PROBLEM REQUIREMENTS
Give again, unaltered, the lines of the listing below that run from the line having "Action Needed |" through the line having "### useMutation hook".

#### INPUT FOR THIS TASK

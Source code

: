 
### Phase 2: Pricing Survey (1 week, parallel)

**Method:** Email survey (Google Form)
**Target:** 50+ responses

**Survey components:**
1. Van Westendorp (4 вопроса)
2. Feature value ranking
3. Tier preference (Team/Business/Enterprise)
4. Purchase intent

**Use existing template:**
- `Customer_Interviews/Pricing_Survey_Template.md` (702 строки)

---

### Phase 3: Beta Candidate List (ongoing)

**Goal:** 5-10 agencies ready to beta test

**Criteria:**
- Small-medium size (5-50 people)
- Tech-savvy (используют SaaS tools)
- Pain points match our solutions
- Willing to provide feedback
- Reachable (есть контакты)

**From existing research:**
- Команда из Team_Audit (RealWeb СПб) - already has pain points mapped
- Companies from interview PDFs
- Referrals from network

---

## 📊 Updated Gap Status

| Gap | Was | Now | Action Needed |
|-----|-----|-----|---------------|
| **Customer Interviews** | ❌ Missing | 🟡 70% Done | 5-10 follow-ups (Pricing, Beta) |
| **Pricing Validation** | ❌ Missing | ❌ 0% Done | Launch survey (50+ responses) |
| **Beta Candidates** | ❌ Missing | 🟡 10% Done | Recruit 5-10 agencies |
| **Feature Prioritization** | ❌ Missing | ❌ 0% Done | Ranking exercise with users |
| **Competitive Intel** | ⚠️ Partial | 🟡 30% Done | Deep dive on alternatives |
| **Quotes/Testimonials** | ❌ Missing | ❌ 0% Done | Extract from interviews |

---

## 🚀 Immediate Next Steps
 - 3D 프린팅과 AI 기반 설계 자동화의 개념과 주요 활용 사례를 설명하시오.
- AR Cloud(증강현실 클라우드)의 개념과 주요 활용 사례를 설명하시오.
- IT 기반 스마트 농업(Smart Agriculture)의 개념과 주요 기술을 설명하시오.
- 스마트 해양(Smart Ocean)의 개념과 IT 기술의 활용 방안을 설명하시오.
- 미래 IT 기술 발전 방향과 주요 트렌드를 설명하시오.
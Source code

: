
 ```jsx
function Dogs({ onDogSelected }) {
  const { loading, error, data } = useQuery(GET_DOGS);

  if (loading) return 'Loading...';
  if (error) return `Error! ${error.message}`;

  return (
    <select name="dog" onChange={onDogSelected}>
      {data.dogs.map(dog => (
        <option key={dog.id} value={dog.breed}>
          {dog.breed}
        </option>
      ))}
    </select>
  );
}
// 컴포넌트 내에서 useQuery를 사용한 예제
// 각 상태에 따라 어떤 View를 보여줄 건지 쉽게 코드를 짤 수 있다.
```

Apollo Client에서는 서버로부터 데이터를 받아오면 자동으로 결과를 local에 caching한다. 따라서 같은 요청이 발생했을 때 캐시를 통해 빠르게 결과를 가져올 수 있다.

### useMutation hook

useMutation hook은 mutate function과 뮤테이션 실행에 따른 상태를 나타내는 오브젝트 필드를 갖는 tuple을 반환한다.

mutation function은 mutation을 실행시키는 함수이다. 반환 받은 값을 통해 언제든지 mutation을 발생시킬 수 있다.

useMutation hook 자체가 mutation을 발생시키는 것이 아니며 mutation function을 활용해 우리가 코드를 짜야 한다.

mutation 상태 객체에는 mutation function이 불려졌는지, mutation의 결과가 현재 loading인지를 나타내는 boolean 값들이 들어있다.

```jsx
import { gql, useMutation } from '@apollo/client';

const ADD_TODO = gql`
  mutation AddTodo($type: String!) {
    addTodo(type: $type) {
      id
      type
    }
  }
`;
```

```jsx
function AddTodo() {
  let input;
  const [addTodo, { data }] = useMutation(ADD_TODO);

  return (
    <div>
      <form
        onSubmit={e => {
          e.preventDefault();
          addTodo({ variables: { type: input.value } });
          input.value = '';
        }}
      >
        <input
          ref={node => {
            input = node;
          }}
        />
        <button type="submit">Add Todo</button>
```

########

RESPONSE TO THE EXERCISE
| Gap | Was | Now | Action Needed |
|-----|-----|-----|---------------|
| **Customer Interviews** | ❌ Missing | 🟡 70% Done | 5-10 follow-ups (Pricing, Beta) |
| **Pricing Validation** | ❌ Missing | ❌ 0% Done | Launch survey (50+ responses) |
| **Beta Candidates** | ❌ Missing | 🟡 10% Done | Recruit 5-10 agencies |
| **Feature Prioritization** | ❌ Missing | ❌ 0% Done | Ranking exercise with users |
| **Competitive Intel** | ⚠️ Partial | 🟡 30% Done | Deep dive on alternatives |
| **Quotes/Testimonials** | ❌ Missing | ❌ 0% Done | Extract from interviews |

---

## 🚀 Immediate Next Steps
 - 3D 프린팅과 AI 기반 설계 자동화의 개념과 주요 활용 사례를 설명하시오.
- AR Cloud(증강현실 클라우드)의 개념과 주요 활용 사례를 설명하시오.
- IT 기반 스마트 농업(Smart Agriculture)의 개념과 주요 기술을 설명하시오.
- 스마트 해양(Smart Ocean)의 개념과 IT 기술의 활용 방안을 설명하시오.
- 미래 IT 기술 발전 방향과 주요 트렌드를 설명하시오.
Source code

:
 ```jsx
function Dogs({ onDogSelected }) {
  const { loading, error, data } = useQuery(GET_DOGS);

  if (loading) return 'Loading...';
  if (error) return `Error! ${error.message}`;

  return (
    <select name="dog" onChange={onDogSelected}>
      {data.dogs.map(dog => (
        <option key={dog.id} value={dog.breed}>
          {dog.breed}
        </option>
      ))}
    </select>
  );
}
// 컴포넌트 내에서 useQuery를 사용한 예제
// 각 상태에 따라 어떤 View를 보여줄 건지 쉽게 코드를 짤 수 있다.
```

Apollo Client에서는 서버로부터 데이터를 받아오면 자동으로 결과를 local에 caching한다. 따라서 같은 요청이 발생했을 때 캐시를 통해 빠르게 결과를 가져올 수 있다.

### useMutation hook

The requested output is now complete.